30th April. Hitler reported dead.
2nd May. Berlin reported captured by the Russians. All good news.
3rd May 45. Hamburg falls and is declared open city. Pen and Nanny and children move to Chacombe. I have to get digs locally until my release from the Army. Manage to get down for week-ends. War news good. Germans surrendered unconditionally to Field Marshal Montgomery on all fronts.
7th May. Go down to Newmarket and meet Dick (his brother who was overseas) in local camp. Very uncomfortable in Nissan huts, but he seems well. We go to 1000 Guineas; good meeting, make a bit on day. Take Dick out to dinner in Newmarket, very crowded.
8th May. Winston Churchill announces officially that Peace has been declared and that the cease fire has been sounded.
Well, the War ended after so much suffering, loss of life and property. Now we have to start again; most difficult for some. Great celebrations in London and elsewhere, but I prefer to keep quiet and ponder on all that has been going on, and to feel sorry for those who have lost everything. We have been lucky. My next door neighbour came in and had a drink.

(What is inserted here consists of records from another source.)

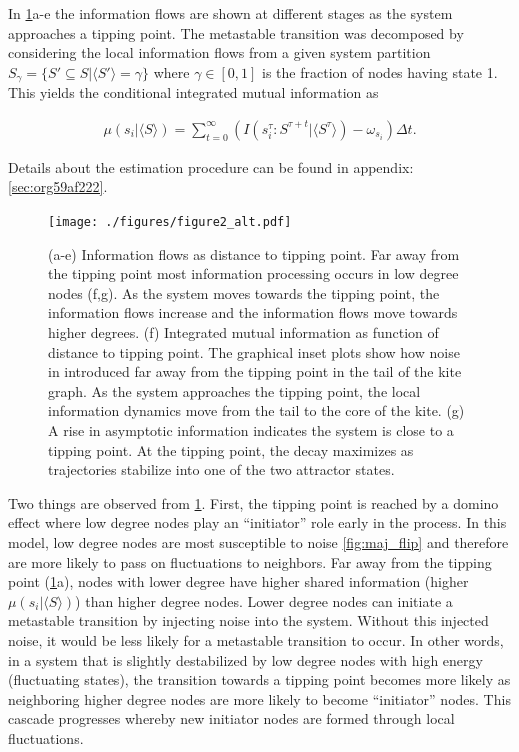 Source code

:\documentclass[a4paper, 11pt, twocolumn]{article}
\begin{document}
In \cref{fig:kite_res}{a-e} the  information flows are shown
at  different  stages as  the  system  approaches a  tipping
point.   The  metastable   transition   was  decomposed   by
considering the local information  flows from a given system
partition \(S_{\gamma} =  \{S' \subseteq S |  \langle S' \rangle = \gamma\}\)  where \(\gamma \in
[0,1]\) is the fraction of nodes having state 1. This yields
the conditional integrated mutual information as

\begin{equation}
\label{eq:adj_imi_conditional}
\begin{split}
\mu(s_i  | \langle  S \rangle) =  \sum_{t = 0}^\infty (I(s_i^{\tau} : S^{\tau + t} | \langle S^{\tau} \rangle) - \omega_{s_i}) \Delta t.
\end{split}
\end{equation}

Details  about  the estimation  procedure  can  be found  in
appendix: \ref{sec:org59af222}.

\begin{figure}[th]
\centering
\texttt{[image: ./figures/figure2\_alt.pdf]}
\caption{\label{fig:kite_res}(a-e) Information flows as distance to tipping point. Far away from the tipping point most information processing occurs in low degree nodes (f,g). As the system moves towards the tipping point, the information flows increase and the information flows move towards higher degrees. (f) Integrated mutual information as function of distance to tipping point. The graphical inset plots show how noise in introduced far away from the tipping point in the tail of the kite graph. As the system approaches the tipping point, the local information dynamics move from the tail to the core of the kite. (g) A rise in asymptotic information indicates the system is close to a tipping point. At the tipping point, the decay maximizes as trajectories stabilize into one of the two attractor states.}
\end{figure}

Two things are observed from \cref{fig:kite_res}. First, the
tipping point is reached by a domino effect where low degree
nodes play an ``initiator'' role early in the process. In this
model,  low  degree  nodes  are most  susceptible  to  noise
\cref{fig:maj_flip} and therefore are more likely to pass on
fluctuations to  neighbors. Far away from  the tipping point
(\cref{fig:kite_res}{a}),  nodes  with   lower  degree  have
higher shared information  (higher \(\mu(s_i | \langle  S \rangle)\)) than
higher  degree  nodes. Lower  degree  nodes  can initiate  a
metastable transition  by injecting  noise into  the system.
Without this injected  noise, it would be less  likely for a
metastable transition to occur. In  other words, in a system
that is slightly destabilized by  low degree nodes with high
energy  (fluctuating  states),   the  transition  towards  a
tipping  point becomes  more  likely  as neighboring  higher
degree nodes  are more  likely to become  ``initiator'' nodes.
This  cascade progresses  whereby  new  initiator nodes  are
formed through local fluctuations.
\end{document}
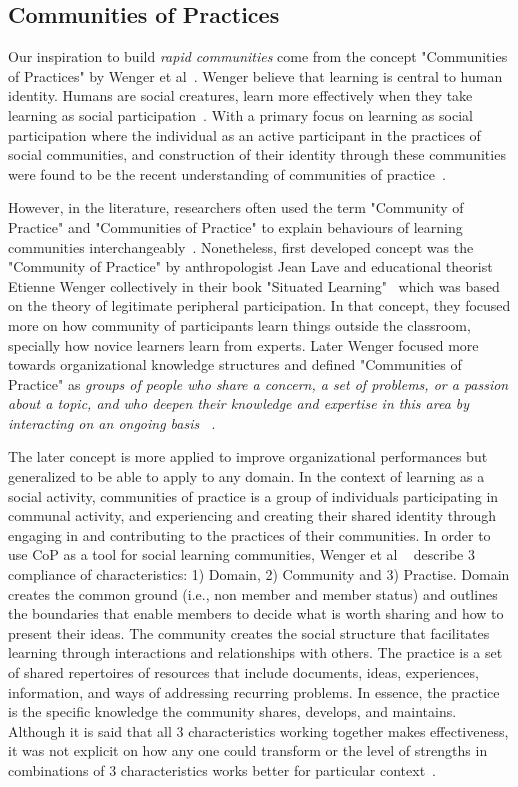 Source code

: \documentclass[manuscript,screen,review]{acmart}
\begin{document}
\subsection{Communities of Practices}
Our inspiration to build \textit{rapid communities} come from the concept "Communities of Practices" by Wenger et al~\cite{wenger2010communities}. Wenger believe that learning is central to human identity. Humans are social creatures, learn more effectively when they take learning as social participation~\cite{gauvain2007socialization}. With a primary focus on learning as social participation where the individual as an active participant in the practices of social communities, and construction of their identity through these communities were found to be the recent understanding of communities of practice~\cite{wenger2002cultivating}. 

However, in the literature, researchers often used the term "Community of Practice" and "Communities of Practice" to explain behaviours of learning communities interchangeably~\cite{rogers2000communities}. Nonetheless, first developed concept was the "Community of Practice" by anthropologist Jean Lave and educational theorist Etienne Wenger collectively in their book "Situated Learning"~\cite{lave1991situated} which was based on the theory of legitimate peripheral participation. In that concept, they focused more on how community of participants learn things outside the classroom, specially how novice learners learn from experts. Later Wenger focused more towards organizational knowledge structures and defined "Communities of Practice" as \textit{groups of people who share a concern, a set of problems, or a passion about a topic, and who deepen their knowledge and expertise in this area by interacting on an ongoing basis ~}\cite{wenger2002cultivating}. 

The later concept is more applied to improve organizational performances but generalized to be able to apply to any domain. In the context of learning as a social activity, communities of practice is a group of individuals participating in communal activity, and experiencing and creating their shared identity through engaging in and contributing to the practices of their communities. In order to use CoP as a tool for social learning communities, Wenger  et al ~\cite{wenger2010communities} describe 3 compliance of characteristics: 1) Domain, 2) Community and 3) Practise. Domain creates the common ground (i.e., non member and member status) and outlines the boundaries that enable members to decide what is worth sharing and how to present their ideas. The community creates the social structure that facilitates learning through interactions and relationships with others. The practice is a set of shared repertoires of resources that include documents, ideas, experiences, information, and ways of addressing recurring problems. In essence, the practice is the specific knowledge the community shares, develops, and maintains. Although it is said that all 3 characteristics working together makes effectiveness, it was not explicit on how any one could transform or the level of strengths in combinations of 3 characteristics works better for particular context~\cite{li2009evolution}. 
\end{document}
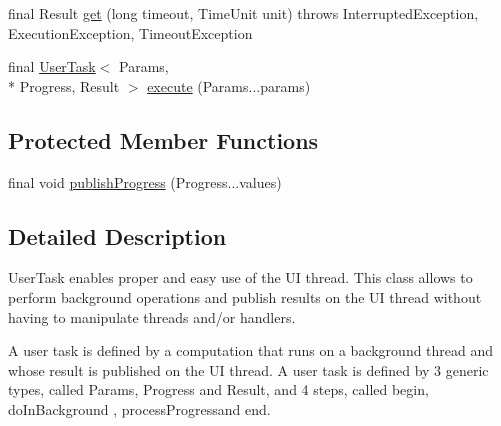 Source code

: \begin{DoxyCompactItemize}
final Result \hyperlink{classcom_1_1cellbots_1_1communication_1_1_user_task_3_01_params_00_01_progress_00_01_result_01_4_aec21bec2122788a4f70666151ea380ef}{get} (long timeout, Time\-Unit unit)  throws Interrupted\-Exception, Execution\-Exception, Timeout\-Exception 
\item 
final \hyperlink{classcom_1_1cellbots_1_1communication_1_1_user_task_3_01_params_00_01_progress_00_01_result_01_4_ad6e99e8d228daef6a7ece12157939b0d}{User\-Task}$<$ Params, \\*
Progress, Result $>$ \hyperlink{classcom_1_1cellbots_1_1communication_1_1_user_task_3_01_params_00_01_progress_00_01_result_01_4_a2e44ceca4eef87a256b191047e362862}{execute} (Params...\-params)
\end{DoxyCompactItemize}
\subsection*{Protected Member Functions}
\begin{DoxyCompactItemize}
\item 
final void \hyperlink{classcom_1_1cellbots_1_1communication_1_1_user_task_3_01_params_00_01_progress_00_01_result_01_4_aac6548bd9089aa6c6c77056074310104}{publish\-Progress} (Progress...\-values)
\end{DoxyCompactItemize}


\subsection{Detailed Description}
User\-Task enables proper and easy use of the U\-I thread. This class allows to perform background operations and publish results on the U\-I thread without having to manipulate threads and/or handlers. 

A user task is defined by a computation that runs on a background thread and whose result is published on the U\-I thread. A user task is defined by 3 generic types, called {\ttfamily Params}, {\ttfamily Progress} and {\ttfamily  Result}, and 4 steps, called {\ttfamily begin}, {\ttfamily do\-In\-Background }, {\ttfamily process\-Progress{\ttfamily and {\ttfamily end}. }}

{}

{\ttfamily {\ttfamily  }}

{}

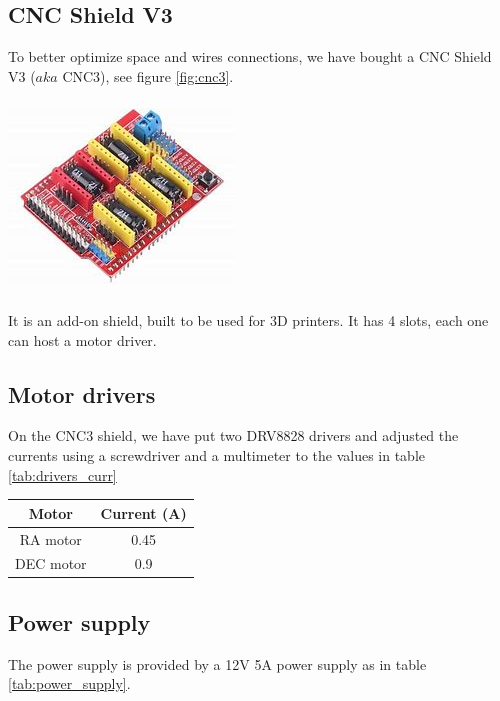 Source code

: \documentclass{article}
\begin{document}
\begin{multicols}{2}
        \subsection{CNC Shield V3}
        To better optimize space and wires connections, we have bought a CNC Shield V3 (\(aka\) CNC3), see figure \ref{fig:cnc3}.
        \begin{minipage}
            {0.5\textwidth}
            \centering
            \includegraphics[scale=0.5]{CNC3.jpg}
            \label{fig:cnc3}
        \end{minipage}
        It is an add-on shield, built to be used for 3D printers.
        It has 4 slots, each one can host a motor driver.

        \subsection{Motor drivers}
        On the CNC3 shield, we have put two DRV8828 drivers and adjusted the currents using a screwdriver and a multimeter to the values in table \ref{tab:drivers_curr}

        \begin{minipage}
            {.5\textwidth}
            \centering
            \begin{tabular}{cc}
                Motor & Current (A) \\
                \hline
                RA motor & 0.45 \\
                DEC motor & 0.9 \\                
            \end{tabular}
            \label{tab:drivers_curr}
        \end{minipage}

        \subsection{Power supply}
        The power supply is provided by a 12V 5A power supply as in table \ref{tab:power_supply}.


\end{multicols}
\end{document}
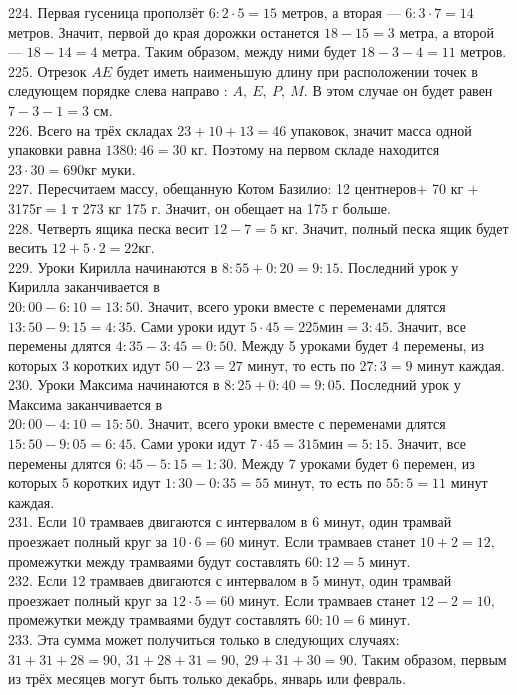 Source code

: 224. Первая гусеница проползёт $6:2\cdot5=15$ метров, а вторая --- $6:3\cdot7=14$ метров. Значит, первой до края дорожки останется $18-15=3$ метра, а второй --- $18-14=4$ метра. Таким образом, между ними будет $18-3-4=11$ метров.\\
225. Отрезок $AE$ будет иметь наименьшую длину при расположении точек в следующем порядке слева направо : $A,\ E,\ P,\ M.$ В этом случае он будет равен $7-3-1=3$ см.\\
226. Всего на трёх складах $23+10+13=46$ упаковок, значит масса одной упаковки равна $1380:46=30$ кг. Поэтому на первом складе находится $23\cdot30=690$кг муки.\\
227. Пересчитаем массу, обещанную Котом Базилио: 12 центнеров$+$ 70 кг $+$ 3175г$=$1 т 273 кг 175 г. Значит, он обещает на 175 г больше.\\
228. Четверть ящика песка весит $12-7=5$ кг. Значит, полный песка ящик будет весить $12+5\cdot2=22$кг.\\
229. Уроки Кирилла начинаются в $8:55+0:20=9:15.$ Последний урок у Кирилла заканчивается в \\ $20:00-6:10=13:50.$ Значит, всего уроки вместе с переменами длятся $13:50-9:15=4:35.$ Сами уроки идут $5\cdot45=225\text{мин}=3:45.$ Значит, все перемены длятся $4:35-3:45=0:50.$ Между 5 уроками будет 4 перемены, из которых 3 коротких идут $50-23=27$ минут, то есть по $27:3=9$ минут каждая.\\
230. Уроки Максима начинаются в $8:25+0:40=9:05.$ Последний урок у Максима заканчивается в \\ $20:00-4:10=15:50.$ Значит, всего уроки вместе с переменами длятся $15:50-9:05=6:45.$ Сами уроки идут $7\cdot45=315\text{мин}=5:15.$ Значит, все перемены длятся $6:45-5:15=1:30.$ Между 7 уроками будет 6 перемен, из которых 5 коротких идут $1:30-0:35=55$ минут, то есть по $55:5=11$ минут каждая.\\
231. Если 10 трамваев двигаются с интервалом в 6 минут, один трамвай проезжает полный круг за $10\cdot6=60$ минут. Если трамваев станет $10+2=12,$ промежутки между трамваями будут составлять $60:12=5$ минут.\\
232. Если 12 трамваев двигаются с интервалом в 5 минут, один трамвай проезжает полный круг за $12\cdot5=60$ минут. Если трамваев станет $12-2=10,$ промежутки между трамваями будут составлять $60:10=6$ минут.\\
233. Эта сумма может получиться только в следующих случаях: $31+31+28=90,\ 31+28+31=90,\ 29+31+30=90.$ Таким образом, первым из трёх месяцев могут быть только декабрь, январь или февраль.\\
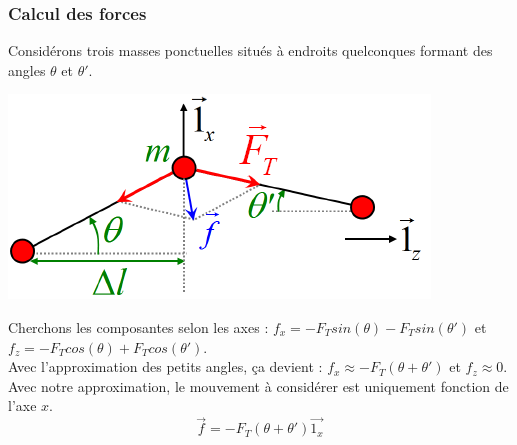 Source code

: \documentclass	[11pt, a4paper, openany]{book}
\begin{document}
\subsubsection{Calcul des forces}
Considérons trois masses ponctuelles situés à endroits quelconques formant des angles $\theta$ et $\theta '$.
\begin{center}
\includegraphics[scale=0.5]{oo/image23.png}
\end{center}
Cherchons les composantes selon les axes : $f_x = -F_Tsin(\theta) - F_Tsin(\theta ')$ et $f_z = -F_Tcos(\theta) + F_Tcos(\theta ')$.\\
Avec l'approximation des petits angles, ça devient : $f_x \approx -F_T(\theta + \theta ')$ et $f_z \approx 0$. Avec notre approximation, le mouvement à considérer est uniquement fonction de l'axe $x$.
\begin{equation}
\vec{f} = -F_T(\theta + \theta ')\vec{1_x}
\end{equation}
\end{document}
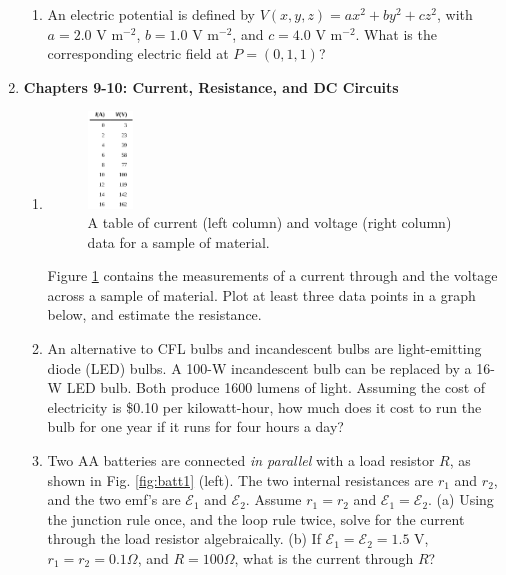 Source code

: \documentclass[10pt]{article}
\begin{document}
\begin{enumerate}
\begin{enumerate}
\item An electric potential is defined by $V(x,y,z) = a x^2 + b y^2 + c z^2$, with $a = 2.0$ V m$^{-2}$, $b = 1.0$ V m$^{-2}$, and $c = 4.0$ V m$^{-2}$.  What is the corresponding electric field at $P = (0,1,1)$? \\ \vspace{3.5cm}
\end{enumerate}
\item \textbf{Chapters 9-10: Current, Resistance, and DC Circuits}
\begin{enumerate}
\item
\begin{figure}
\centering
\includegraphics[width=0.12\textwidth]{OhmsTable.png}
\caption{\label{fig:OhmsTable} A table of current (left column) and voltage (right column) data for a sample of material.}
\end{figure} 
Figure \ref{fig:OhmsTable} contains the measurements of a current through and the voltage across a sample of material. Plot at least three data points in a graph below, and estimate the resistance. \\ \vspace{3cm}
\item An alternative to CFL bulbs and incandescent bulbs are light-emitting diode (LED) bulbs. A 100-W incandescent bulb can be replaced by a 16-W LED bulb.  Both produce 1600 lumens of light. Assuming the cost of electricity is \$0.10 per kilowatt-hour, how much does it cost to run the bulb for one year if it runs for four hours a day? \\ \vspace{2cm}
\item Two AA batteries are connected \textit{in parallel} with a load resistor $R$, as shown in Fig. \ref{fig:batt1} (left).  The two internal resistances are $r_1$ and $r_2$, and the two emf's are $\mathcal{E}_1$ and $\mathcal{E}_2$. Assume $r_1 = r_2$ and $\mathcal{E}_1 = \mathcal{E}_2$.  (a) Using the junction rule once, and the loop rule twice, solve for the current through the load resistor algebraically. (b) If  $\mathcal{E}_1 = \mathcal{E}_2 = 1.5$ V, $r_1 = r_2 = 0.1 \Omega$, and $R = 100\Omega$, what is the current through $R$? \\ \vspace{4cm}

\end{enumerate}
\end{enumerate}
\end{document}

He had lost a son, which he felt very much.
On the 20th of October he knows his discharge papers are imminent, he complains about the stinginess of the £105 he's paid for services rendered over the previous 5 years, which he describes as 5 lost years.
I'd forgotten the details of this section, and was surprised by how low key he was - I had expected something else, but his attitude makes sense. Stuck somewhere between knowing he should be grateful for relative luck, and sorrow over lost friends, hopes, and plans. It's just how I feel 75 years later.